Exercise: Print the data exactly. Omit the pictures.

#### Exercise inputs

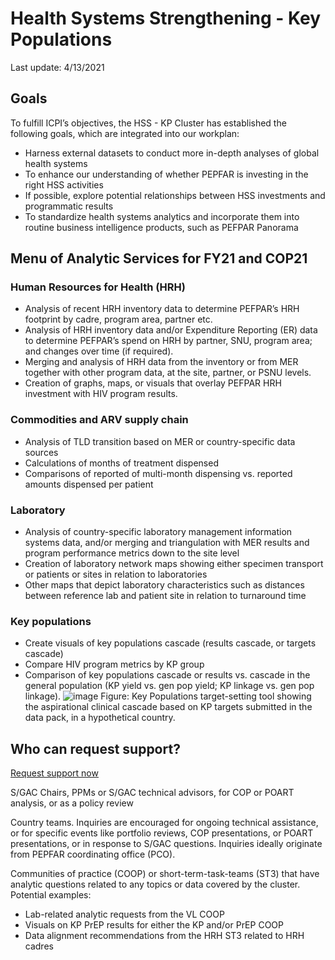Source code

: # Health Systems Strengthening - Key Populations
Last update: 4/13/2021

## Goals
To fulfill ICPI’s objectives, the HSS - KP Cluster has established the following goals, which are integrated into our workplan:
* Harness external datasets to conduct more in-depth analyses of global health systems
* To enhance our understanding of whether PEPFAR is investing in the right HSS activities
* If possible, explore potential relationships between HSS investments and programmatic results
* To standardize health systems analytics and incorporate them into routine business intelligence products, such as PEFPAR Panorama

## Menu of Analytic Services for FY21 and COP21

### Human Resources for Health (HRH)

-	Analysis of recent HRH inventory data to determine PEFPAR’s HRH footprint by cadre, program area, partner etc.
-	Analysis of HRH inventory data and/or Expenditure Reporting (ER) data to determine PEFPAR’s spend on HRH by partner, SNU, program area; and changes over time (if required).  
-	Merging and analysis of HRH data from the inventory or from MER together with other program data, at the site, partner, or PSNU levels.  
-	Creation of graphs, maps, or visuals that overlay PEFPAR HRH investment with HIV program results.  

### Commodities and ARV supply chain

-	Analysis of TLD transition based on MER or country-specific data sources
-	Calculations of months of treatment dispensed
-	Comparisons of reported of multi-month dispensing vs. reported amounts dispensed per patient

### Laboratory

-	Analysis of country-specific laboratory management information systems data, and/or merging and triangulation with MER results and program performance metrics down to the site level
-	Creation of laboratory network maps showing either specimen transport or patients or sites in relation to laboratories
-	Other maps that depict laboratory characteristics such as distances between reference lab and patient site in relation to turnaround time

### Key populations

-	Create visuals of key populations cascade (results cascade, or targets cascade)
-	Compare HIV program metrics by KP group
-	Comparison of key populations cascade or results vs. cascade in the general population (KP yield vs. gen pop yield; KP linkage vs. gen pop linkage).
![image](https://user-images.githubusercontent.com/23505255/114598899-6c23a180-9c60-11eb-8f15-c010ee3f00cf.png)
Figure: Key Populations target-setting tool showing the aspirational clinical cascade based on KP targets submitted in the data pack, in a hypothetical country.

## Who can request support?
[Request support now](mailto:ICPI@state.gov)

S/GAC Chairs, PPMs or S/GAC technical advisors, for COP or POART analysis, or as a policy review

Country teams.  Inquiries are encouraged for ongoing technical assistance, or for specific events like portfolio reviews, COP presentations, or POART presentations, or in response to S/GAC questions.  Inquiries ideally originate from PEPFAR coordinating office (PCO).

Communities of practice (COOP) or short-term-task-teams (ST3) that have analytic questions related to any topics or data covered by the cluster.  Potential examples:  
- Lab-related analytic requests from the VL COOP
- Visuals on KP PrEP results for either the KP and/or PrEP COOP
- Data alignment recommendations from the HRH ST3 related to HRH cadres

########

Solution below:
Source code

: # Health Systems Strengthening - Key Populations
Last update: 4/13/2021

## Goals
To fulfill ICPI’s objectives, the HSS - KP Cluster has established the following goals, which are integrated into our workplan:
* Harness external datasets to conduct more in-depth analyses of global health systems
* To enhance our understanding of whether PEPFAR is investing in the right HSS activities
* If possible, explore potential relationships between HSS investments and programmatic results
* To standardize health systems analytics and incorporate them into routine business intelligence products, such as PEFPAR Panorama

## Menu of Analytic Services for FY21 and COP21

### Human Resources for Health (HRH)

-	Analysis of recent HRH inventory data to determine PEFPAR’s HRH footprint by cadre, program area, partner etc.
-	Analysis of HRH inventory data and/or Expenditure Reporting (ER) data to determine PEFPAR’s spend on HRH by partner, SNU, program area; and changes over time (if required).  
-	Merging and analysis of HRH data from the inventory or from MER together with other program data, at the site, partner, or PSNU levels.  
-	Creation of graphs, maps, or visuals that overlay PEFPAR HRH investment with HIV program results.  

### Commodities and ARV supply chain

-	Analysis of TLD transition based on MER or country-specific data sources
-	Calculations of months of treatment dispensed
-	Comparisons of reported of multi-month dispensing vs. reported amounts dispensed per patient

### Laboratory

-	Analysis of country-specific laboratory management information systems data, and/or merging and triangulation with MER results and program performance metrics down to the site level
-	Creation of laboratory network maps showing either specimen transport or patients or sites in relation to laboratories
-	Other maps that depict laboratory characteristics such as distances between reference lab and patient site in relation to turnaround time

### Key populations

-	Create visuals of key populations cascade (results cascade, or targets cascade)
-	Compare HIV program metrics by KP group
-	Comparison of key populations cascade or results vs. cascade in the general population (KP yield vs. gen pop yield; KP linkage vs. gen pop linkage).
![image](https://user-images.githubusercontent.com/23505255/114598899-6c23a180-9c60-11eb-8f15-c010ee3f00cf.png)
Figure: Key Populations target-setting tool showing the aspirational clinical cascade based on KP targets submitted in the data pack, in a hypothetical country.

## Who can request support?
[Request support now](mailto:ICPI@state.gov)

S/GAC Chairs, PPMs or S/GAC technical advisors, for COP or POART analysis, or as a policy review

Country teams.  Inquiries are encouraged for ongoing technical assistance, or for specific events like portfolio reviews, COP presentations, or POART presentations, or in response to S/GAC questions.  Inquiries ideally originate from PEPFAR coordinating office (PCO).

Communities of practice (COOP) or short-term-task-teams (ST3) that have analytic questions related to any topics or data covered by the cluster.  Potential examples:  
- Lab-related analytic requests from the VL COOP
- Visuals on KP PrEP results for either the KP and/or PrEP COOP
- Data alignment recommendations from the HRH ST3 related to HRH cadres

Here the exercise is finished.